LLDP is used to automatically provision host links. Please keep in mind this is no longer recommended. You can skip installation of LLDP if automatic provisioning is not needed, in that case you can also skip installation of host/services agent. For details, see Manually Configure the Host vPC, on page 49. LLDP also requires host, services agents and even though auto config is not required, you may choose to still use LLDP and host/services agents for debugging the host.

service lldpd start

chkconfig lldpd on

Note: Depending on deployment requirements, it may not be needed to extend the datapath to the network/neutron server (controller or network node). For example using optimized (distributed) DHCP and metadata eliminates the requirement to extend datapath to the controller/network server.
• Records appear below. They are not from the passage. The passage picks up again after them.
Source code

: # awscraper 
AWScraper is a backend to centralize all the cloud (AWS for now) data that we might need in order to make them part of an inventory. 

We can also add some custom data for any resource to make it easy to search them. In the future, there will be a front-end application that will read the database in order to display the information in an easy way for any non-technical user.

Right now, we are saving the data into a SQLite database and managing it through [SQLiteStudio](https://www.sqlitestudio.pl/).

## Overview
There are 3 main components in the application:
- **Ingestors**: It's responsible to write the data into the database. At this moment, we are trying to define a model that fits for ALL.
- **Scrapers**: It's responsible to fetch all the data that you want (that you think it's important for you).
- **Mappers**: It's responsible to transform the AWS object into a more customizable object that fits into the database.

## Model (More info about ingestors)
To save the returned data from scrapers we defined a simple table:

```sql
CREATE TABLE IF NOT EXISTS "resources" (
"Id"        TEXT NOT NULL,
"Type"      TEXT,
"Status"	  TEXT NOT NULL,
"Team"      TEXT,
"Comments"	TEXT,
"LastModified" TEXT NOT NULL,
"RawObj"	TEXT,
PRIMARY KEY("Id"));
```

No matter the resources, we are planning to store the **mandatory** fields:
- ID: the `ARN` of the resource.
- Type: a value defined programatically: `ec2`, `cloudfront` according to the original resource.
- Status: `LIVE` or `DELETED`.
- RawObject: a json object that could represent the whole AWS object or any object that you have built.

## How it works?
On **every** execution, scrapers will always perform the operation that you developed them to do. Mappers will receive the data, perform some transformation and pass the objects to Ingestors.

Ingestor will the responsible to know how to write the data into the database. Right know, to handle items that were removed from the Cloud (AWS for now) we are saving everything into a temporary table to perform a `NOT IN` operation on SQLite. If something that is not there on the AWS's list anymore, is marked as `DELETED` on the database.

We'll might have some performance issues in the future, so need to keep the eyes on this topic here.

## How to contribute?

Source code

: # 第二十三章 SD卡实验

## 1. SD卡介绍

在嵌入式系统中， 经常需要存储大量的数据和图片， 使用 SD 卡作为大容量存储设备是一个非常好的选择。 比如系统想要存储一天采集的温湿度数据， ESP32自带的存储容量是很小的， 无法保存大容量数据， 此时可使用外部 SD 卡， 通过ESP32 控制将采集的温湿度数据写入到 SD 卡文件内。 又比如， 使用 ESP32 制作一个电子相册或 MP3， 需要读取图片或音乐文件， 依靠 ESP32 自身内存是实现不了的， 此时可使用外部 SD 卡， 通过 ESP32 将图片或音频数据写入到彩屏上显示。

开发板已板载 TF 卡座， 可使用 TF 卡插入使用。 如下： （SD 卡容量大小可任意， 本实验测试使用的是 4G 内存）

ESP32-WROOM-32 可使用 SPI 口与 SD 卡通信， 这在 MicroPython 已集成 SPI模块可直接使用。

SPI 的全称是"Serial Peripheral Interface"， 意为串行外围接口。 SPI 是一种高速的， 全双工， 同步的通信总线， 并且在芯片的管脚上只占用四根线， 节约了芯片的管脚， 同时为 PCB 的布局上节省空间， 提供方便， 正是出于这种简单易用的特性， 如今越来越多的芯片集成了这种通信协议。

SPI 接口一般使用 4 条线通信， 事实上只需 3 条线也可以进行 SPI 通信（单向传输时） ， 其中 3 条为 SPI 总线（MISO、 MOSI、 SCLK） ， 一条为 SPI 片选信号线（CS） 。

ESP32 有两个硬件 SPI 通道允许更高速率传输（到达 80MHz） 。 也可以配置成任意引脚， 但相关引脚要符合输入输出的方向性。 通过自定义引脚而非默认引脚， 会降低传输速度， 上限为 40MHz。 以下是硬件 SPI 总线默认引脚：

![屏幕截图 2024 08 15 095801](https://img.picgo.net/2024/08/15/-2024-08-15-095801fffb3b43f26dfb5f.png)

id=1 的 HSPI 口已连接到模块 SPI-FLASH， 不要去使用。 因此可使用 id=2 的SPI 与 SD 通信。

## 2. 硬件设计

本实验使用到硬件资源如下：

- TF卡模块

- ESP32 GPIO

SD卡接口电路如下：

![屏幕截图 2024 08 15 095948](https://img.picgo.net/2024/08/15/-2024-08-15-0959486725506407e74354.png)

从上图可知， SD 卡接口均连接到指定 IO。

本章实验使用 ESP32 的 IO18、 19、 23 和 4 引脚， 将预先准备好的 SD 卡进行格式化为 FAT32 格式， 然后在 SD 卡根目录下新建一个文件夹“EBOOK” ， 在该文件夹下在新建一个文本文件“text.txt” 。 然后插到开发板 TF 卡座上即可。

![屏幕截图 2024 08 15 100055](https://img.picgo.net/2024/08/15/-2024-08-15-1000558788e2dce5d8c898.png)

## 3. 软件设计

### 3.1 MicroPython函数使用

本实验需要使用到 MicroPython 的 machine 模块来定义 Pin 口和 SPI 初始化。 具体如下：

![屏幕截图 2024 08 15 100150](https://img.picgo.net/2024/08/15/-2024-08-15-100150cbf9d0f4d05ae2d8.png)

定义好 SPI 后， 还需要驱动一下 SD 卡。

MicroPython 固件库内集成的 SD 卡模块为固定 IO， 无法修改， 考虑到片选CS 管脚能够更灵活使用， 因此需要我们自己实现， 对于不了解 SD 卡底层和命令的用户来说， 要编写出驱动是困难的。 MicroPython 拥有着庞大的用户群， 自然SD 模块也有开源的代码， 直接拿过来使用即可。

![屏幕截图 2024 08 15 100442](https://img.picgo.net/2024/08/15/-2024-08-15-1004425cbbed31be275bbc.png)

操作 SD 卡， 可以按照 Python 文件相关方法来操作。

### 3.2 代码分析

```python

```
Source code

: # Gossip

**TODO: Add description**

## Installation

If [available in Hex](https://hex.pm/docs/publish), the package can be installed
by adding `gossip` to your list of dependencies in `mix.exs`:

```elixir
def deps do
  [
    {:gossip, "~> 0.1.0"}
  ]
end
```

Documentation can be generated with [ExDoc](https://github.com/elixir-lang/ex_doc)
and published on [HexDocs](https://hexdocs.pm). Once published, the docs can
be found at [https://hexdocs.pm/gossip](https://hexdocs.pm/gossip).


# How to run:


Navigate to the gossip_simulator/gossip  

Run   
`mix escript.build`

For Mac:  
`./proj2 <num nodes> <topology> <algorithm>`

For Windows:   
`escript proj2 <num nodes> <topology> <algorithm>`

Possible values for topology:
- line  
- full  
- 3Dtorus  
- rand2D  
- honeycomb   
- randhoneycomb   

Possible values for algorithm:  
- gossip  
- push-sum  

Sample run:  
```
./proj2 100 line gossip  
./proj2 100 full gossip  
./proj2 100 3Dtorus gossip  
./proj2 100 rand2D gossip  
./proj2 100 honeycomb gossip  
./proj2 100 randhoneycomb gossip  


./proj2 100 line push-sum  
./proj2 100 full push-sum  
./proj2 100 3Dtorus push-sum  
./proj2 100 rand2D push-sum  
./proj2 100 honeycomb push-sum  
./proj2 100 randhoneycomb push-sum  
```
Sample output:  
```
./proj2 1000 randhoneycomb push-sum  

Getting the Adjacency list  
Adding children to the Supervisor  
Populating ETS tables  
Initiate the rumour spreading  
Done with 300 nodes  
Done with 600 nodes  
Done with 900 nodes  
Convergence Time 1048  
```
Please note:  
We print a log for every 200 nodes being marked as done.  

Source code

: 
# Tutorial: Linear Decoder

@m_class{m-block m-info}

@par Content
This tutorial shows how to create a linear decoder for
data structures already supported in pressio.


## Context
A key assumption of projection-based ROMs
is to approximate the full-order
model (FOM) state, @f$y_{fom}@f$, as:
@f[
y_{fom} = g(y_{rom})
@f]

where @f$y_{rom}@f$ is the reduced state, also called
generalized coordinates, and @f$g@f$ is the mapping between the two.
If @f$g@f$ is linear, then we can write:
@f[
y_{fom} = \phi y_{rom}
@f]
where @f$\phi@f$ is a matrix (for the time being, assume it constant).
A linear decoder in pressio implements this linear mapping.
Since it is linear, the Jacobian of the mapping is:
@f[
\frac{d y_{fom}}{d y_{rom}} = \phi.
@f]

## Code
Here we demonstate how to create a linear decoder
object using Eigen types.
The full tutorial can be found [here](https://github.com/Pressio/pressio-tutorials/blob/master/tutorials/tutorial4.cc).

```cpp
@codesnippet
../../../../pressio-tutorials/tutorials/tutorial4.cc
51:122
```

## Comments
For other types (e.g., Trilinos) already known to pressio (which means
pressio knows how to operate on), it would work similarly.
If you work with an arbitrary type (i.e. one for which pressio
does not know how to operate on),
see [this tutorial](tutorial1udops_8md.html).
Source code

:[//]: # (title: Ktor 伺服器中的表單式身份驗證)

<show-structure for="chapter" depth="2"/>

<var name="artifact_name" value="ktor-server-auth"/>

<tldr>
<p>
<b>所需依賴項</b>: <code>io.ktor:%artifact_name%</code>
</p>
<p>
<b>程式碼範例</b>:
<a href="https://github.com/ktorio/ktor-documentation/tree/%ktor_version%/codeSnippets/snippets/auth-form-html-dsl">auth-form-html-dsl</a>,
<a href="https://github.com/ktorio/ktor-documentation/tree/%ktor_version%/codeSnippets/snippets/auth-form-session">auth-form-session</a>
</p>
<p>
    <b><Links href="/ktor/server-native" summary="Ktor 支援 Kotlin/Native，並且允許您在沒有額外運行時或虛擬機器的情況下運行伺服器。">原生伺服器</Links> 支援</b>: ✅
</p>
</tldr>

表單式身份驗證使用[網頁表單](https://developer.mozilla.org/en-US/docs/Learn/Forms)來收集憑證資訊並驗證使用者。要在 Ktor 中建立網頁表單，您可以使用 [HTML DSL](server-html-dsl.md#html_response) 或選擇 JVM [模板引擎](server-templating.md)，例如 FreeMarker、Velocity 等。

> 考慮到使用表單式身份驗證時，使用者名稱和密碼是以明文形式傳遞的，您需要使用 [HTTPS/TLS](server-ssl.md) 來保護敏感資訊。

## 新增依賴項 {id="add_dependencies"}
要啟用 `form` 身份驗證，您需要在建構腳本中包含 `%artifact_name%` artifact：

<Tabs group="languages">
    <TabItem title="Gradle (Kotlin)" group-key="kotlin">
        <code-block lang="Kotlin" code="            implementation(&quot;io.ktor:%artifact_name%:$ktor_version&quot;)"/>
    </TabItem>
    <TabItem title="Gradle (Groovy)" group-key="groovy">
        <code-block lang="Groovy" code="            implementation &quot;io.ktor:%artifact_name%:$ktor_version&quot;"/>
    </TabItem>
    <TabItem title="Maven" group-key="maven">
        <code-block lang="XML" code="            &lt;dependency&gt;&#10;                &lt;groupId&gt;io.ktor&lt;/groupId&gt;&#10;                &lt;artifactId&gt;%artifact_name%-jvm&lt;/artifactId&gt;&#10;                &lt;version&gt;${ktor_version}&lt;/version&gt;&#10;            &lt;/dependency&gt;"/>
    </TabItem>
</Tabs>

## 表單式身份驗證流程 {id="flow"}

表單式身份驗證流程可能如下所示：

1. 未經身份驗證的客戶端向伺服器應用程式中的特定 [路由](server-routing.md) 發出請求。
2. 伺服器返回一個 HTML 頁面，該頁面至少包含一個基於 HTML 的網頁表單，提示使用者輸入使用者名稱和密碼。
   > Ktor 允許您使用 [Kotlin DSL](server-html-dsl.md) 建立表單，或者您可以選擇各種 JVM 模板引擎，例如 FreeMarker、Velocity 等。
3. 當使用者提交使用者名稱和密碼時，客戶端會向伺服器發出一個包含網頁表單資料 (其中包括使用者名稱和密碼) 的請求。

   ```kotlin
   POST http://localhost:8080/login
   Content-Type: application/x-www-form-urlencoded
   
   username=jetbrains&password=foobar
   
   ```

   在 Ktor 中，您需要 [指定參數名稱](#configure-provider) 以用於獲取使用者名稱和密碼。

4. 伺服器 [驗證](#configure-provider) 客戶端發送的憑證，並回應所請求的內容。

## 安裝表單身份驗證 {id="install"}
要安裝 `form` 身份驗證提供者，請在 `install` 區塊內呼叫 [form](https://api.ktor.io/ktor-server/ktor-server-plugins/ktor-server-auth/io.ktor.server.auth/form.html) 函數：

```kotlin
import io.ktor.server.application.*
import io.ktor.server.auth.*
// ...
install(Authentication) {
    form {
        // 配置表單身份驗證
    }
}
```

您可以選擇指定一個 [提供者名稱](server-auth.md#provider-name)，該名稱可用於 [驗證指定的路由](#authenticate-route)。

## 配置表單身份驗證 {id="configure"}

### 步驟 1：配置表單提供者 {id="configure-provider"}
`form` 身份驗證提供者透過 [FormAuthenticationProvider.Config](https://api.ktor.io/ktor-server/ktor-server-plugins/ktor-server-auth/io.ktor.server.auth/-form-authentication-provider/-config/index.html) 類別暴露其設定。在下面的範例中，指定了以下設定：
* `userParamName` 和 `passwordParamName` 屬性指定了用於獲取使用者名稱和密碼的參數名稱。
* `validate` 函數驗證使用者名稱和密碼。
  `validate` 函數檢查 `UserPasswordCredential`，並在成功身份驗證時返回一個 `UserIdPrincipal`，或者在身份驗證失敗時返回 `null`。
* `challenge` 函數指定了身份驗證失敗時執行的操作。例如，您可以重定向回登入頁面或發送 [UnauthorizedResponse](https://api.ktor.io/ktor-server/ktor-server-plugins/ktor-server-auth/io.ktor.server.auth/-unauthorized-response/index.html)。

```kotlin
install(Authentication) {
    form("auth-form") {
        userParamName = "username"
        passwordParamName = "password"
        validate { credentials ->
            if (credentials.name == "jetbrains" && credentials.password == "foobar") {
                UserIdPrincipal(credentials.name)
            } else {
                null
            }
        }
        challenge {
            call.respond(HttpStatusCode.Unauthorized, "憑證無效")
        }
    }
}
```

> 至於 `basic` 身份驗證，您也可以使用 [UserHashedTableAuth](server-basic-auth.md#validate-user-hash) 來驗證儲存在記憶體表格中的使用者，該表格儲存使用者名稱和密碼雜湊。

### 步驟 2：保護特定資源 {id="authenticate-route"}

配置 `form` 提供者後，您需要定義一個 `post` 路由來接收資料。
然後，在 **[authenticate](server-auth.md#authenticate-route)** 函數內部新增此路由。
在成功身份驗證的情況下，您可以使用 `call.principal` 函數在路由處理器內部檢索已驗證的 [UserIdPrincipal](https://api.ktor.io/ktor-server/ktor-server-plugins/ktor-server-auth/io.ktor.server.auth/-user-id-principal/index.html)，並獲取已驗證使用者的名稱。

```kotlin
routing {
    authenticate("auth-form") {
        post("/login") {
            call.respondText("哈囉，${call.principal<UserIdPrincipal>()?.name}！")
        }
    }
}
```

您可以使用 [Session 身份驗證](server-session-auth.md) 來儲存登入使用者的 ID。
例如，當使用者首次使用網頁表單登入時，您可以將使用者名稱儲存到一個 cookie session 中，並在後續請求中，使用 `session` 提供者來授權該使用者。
There may be other services needed, for example DNS, or Haproxy namespace LBaaS driver, that require datapath to be extended to the controller/neutron server, for this you will need to make sure neutron/network node has connectivity to the fabric (an interface connected to ACI leaf switches) and neutron-opflex-agent and agent-ovs are configured as listed below . In case this is not required the setup of OpFlex interface and agents (neutron-opflex-agent and agent-ovs) can be skipped on neutron/network servers. If you are planning to use optimized DHCP and metadata services, make sure to follow Enabling the Optimized Neutron Services, on page 31 before deploying OpenStack consider theses requirements: A network node will not be needed when deploying with ACI and OpFlex, since most of the neutron extension will be implemented in ACI and/or will be distributed on the compute nodes.